TASK – Word for word, set down every line of the entries below from the line with "As of 1 July" to the line with "#### RO e-Sigiliu", including both, and no other line.

RECORDS –
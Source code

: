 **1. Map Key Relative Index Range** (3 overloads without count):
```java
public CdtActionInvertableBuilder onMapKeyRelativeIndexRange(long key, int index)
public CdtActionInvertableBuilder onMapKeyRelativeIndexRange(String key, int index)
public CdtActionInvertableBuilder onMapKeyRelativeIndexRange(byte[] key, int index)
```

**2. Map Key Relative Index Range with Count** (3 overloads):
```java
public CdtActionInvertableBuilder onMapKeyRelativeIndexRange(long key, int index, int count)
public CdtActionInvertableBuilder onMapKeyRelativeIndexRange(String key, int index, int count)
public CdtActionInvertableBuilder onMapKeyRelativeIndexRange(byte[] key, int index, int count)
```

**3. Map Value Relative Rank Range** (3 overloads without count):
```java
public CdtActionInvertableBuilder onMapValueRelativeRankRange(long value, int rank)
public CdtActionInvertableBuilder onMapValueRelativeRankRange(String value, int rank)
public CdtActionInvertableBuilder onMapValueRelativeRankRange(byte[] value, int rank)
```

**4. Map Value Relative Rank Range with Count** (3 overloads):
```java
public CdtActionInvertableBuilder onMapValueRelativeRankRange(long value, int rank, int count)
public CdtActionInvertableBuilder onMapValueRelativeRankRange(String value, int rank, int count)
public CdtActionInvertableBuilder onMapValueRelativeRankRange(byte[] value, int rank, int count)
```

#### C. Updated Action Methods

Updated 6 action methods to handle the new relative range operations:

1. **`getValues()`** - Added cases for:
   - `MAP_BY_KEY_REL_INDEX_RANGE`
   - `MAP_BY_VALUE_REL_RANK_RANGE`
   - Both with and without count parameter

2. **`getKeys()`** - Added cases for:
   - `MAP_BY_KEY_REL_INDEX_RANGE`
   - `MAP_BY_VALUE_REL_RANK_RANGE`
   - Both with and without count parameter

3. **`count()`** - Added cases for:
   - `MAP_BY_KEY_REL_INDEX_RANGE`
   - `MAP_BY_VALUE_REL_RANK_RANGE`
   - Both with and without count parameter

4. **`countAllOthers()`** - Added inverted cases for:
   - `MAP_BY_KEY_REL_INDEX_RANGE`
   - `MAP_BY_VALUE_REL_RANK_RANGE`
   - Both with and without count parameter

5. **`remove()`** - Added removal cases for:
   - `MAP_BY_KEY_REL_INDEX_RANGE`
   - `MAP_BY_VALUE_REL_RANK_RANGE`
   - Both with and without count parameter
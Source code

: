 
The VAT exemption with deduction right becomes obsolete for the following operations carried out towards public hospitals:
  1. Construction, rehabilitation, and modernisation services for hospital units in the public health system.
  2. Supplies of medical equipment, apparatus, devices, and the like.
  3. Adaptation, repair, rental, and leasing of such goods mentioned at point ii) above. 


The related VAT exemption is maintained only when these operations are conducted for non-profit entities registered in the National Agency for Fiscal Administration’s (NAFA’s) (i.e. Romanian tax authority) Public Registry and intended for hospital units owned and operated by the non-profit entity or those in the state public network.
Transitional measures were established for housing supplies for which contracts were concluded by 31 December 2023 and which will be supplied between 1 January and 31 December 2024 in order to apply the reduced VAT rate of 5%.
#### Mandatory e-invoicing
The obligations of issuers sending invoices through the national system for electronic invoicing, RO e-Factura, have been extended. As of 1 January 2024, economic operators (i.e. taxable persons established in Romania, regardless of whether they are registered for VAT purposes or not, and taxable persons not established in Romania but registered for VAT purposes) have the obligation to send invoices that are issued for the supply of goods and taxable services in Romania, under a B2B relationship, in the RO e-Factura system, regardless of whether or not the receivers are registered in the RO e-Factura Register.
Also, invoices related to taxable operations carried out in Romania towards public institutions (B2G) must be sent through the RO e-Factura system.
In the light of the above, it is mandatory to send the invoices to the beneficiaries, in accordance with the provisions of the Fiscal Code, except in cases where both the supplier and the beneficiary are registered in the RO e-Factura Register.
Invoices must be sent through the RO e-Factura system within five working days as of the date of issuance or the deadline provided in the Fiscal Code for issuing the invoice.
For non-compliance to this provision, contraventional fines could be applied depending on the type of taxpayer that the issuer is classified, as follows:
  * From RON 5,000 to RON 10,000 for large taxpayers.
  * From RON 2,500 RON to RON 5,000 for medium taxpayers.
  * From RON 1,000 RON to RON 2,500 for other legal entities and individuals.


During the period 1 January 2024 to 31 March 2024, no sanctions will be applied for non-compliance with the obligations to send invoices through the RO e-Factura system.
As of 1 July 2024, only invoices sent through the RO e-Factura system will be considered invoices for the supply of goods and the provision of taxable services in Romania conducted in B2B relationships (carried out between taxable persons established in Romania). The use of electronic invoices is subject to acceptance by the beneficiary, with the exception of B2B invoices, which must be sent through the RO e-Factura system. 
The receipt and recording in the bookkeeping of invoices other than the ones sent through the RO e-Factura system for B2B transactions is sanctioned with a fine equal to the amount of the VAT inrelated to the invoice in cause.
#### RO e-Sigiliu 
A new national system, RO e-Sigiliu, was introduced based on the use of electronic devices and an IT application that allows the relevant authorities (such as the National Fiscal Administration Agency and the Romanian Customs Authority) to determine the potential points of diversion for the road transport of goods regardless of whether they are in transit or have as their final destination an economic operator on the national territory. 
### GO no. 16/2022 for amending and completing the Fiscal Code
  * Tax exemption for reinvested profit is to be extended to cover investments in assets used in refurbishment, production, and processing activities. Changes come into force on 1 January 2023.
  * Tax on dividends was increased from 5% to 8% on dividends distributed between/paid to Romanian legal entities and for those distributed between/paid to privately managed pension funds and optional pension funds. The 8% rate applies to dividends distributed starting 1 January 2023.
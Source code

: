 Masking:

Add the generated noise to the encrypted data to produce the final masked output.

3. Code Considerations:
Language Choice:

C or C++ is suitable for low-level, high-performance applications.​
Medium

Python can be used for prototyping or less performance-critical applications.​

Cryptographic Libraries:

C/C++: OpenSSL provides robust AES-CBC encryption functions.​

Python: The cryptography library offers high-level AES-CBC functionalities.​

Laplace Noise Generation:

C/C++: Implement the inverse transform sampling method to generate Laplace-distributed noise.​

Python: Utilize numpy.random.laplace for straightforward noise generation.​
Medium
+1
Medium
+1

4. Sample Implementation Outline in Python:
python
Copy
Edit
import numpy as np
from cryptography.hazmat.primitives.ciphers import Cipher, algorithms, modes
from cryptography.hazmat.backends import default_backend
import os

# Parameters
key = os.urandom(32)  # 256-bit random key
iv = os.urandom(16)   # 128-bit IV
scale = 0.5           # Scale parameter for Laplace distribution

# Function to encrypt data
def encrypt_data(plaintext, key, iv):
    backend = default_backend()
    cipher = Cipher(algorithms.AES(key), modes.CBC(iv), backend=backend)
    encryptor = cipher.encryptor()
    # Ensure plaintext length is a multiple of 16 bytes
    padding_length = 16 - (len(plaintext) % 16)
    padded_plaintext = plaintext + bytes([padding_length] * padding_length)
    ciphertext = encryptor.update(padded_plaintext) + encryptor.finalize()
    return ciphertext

SOLUTION FOR THIS TASK –
As of 1 July 2024, only invoices sent through the RO e-Factura system will be considered invoices for the supply of goods and the provision of taxable services in Romania conducted in B2B relationships (carried out between taxable persons established in Romania). The use of electronic invoices is subject to acceptance by the beneficiary, with the exception of B2B invoices, which must be sent through the RO e-Factura system. 
The receipt and recording in the bookkeeping of invoices other than the ones sent through the RO e-Factura system for B2B transactions is sanctioned with a fine equal to the amount of the VAT inrelated to the invoice in cause.
#### RO e-Sigiliu 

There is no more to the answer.